### [Assignment]
The entries underneath need to be duplicated exactly, with none omitted.

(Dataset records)
————————

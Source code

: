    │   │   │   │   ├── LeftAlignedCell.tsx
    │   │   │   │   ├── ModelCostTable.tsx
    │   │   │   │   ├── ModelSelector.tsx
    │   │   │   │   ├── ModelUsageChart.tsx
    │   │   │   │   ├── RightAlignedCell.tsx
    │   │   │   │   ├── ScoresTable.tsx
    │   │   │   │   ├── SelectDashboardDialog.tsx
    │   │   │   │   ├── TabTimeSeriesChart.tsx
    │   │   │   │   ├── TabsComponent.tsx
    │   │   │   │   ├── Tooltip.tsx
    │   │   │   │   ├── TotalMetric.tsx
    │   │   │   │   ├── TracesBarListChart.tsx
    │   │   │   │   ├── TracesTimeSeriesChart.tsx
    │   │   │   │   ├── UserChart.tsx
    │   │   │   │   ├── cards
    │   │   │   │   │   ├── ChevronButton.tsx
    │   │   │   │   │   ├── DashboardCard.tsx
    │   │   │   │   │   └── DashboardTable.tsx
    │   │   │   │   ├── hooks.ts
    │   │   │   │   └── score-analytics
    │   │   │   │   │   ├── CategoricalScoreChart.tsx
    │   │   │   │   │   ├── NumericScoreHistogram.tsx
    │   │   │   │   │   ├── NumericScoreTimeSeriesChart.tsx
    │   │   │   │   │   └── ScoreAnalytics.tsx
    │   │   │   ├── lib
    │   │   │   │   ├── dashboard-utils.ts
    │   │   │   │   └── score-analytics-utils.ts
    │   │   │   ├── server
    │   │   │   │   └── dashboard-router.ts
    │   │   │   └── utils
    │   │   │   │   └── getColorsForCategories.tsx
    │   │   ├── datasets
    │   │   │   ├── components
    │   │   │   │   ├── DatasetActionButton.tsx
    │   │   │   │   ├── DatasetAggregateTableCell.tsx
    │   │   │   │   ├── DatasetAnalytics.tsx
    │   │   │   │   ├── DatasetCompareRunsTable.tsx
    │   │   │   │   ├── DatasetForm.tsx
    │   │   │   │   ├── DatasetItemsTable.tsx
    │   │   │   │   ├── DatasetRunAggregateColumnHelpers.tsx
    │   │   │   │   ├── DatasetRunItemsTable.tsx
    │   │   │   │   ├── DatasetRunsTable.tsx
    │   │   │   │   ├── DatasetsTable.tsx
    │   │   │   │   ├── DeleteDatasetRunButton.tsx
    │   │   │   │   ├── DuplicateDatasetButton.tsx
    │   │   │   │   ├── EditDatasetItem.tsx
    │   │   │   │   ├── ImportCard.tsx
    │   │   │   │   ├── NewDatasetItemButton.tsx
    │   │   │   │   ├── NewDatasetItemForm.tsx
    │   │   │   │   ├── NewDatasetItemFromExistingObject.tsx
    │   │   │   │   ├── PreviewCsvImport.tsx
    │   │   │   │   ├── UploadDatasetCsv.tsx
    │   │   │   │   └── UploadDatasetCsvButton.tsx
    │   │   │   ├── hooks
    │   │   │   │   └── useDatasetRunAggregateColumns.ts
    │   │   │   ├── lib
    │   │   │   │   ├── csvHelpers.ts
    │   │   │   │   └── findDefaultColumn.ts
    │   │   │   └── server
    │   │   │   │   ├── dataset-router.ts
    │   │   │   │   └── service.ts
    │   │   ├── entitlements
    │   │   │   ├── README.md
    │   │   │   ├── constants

————————

### [Exercise result]
Source code

:    │   │   │   │   ├── LeftAlignedCell.tsx
    │   │   │   │   ├── ModelCostTable.tsx
    │   │   │   │   ├── ModelSelector.tsx
    │   │   │   │   ├── ModelUsageChart.tsx
    │   │   │   │   ├── RightAlignedCell.tsx
    │   │   │   │   ├── ScoresTable.tsx
    │   │   │   │   ├── SelectDashboardDialog.tsx
    │   │   │   │   ├── TabTimeSeriesChart.tsx
    │   │   │   │   ├── TabsComponent.tsx
    │   │   │   │   ├── Tooltip.tsx
    │   │   │   │   ├── TotalMetric.tsx
    │   │   │   │   ├── TracesBarListChart.tsx
    │   │   │   │   ├── TracesTimeSeriesChart.tsx
    │   │   │   │   ├── UserChart.tsx
    │   │   │   │   ├── cards
    │   │   │   │   │   ├── ChevronButton.tsx
    │   │   │   │   │   ├── DashboardCard.tsx
    │   │   │   │   │   └── DashboardTable.tsx
    │   │   │   │   ├── hooks.ts
    │   │   │   │   └── score-analytics
    │   │   │   │   │   ├── CategoricalScoreChart.tsx
    │   │   │   │   │   ├── NumericScoreHistogram.tsx
    │   │   │   │   │   ├── NumericScoreTimeSeriesChart.tsx
    │   │   │   │   │   └── ScoreAnalytics.tsx
    │   │   │   ├── lib
    │   │   │   │   ├── dashboard-utils.ts
    │   │   │   │   └── score-analytics-utils.ts
    │   │   │   ├── server
    │   │   │   │   └── dashboard-router.ts
    │   │   │   └── utils
    │   │   │   │   └── getColorsForCategories.tsx
    │   │   ├── datasets
    │   │   │   ├── components
    │   │   │   │   ├── DatasetActionButton.tsx
    │   │   │   │   ├── DatasetAggregateTableCell.tsx
    │   │   │   │   ├── DatasetAnalytics.tsx
    │   │   │   │   ├── DatasetCompareRunsTable.tsx
    │   │   │   │   ├── DatasetForm.tsx
    │   │   │   │   ├── DatasetItemsTable.tsx
    │   │   │   │   ├── DatasetRunAggregateColumnHelpers.tsx
    │   │   │   │   ├── DatasetRunItemsTable.tsx
    │   │   │   │   ├── DatasetRunsTable.tsx
    │   │   │   │   ├── DatasetsTable.tsx
    │   │   │   │   ├── DeleteDatasetRunButton.tsx
    │   │   │   │   ├── DuplicateDatasetButton.tsx
    │   │   │   │   ├── EditDatasetItem.tsx
    │   │   │   │   ├── ImportCard.tsx
    │   │   │   │   ├── NewDatasetItemButton.tsx
    │   │   │   │   ├── NewDatasetItemForm.tsx
    │   │   │   │   ├── NewDatasetItemFromExistingObject.tsx
    │   │   │   │   ├── PreviewCsvImport.tsx
    │   │   │   │   ├── UploadDatasetCsv.tsx
    │   │   │   │   └── UploadDatasetCsvButton.tsx
    │   │   │   ├── hooks
    │   │   │   │   └── useDatasetRunAggregateColumns.ts
    │   │   │   ├── lib
    │   │   │   │   ├── csvHelpers.ts
    │   │   │   │   └── findDefaultColumn.ts
    │   │   │   └── server
    │   │   │   │   ├── dataset-router.ts
    │   │   │   │   └── service.ts
    │   │   ├── entitlements
    │   │   │   ├── README.md
    │   │   │   ├── constants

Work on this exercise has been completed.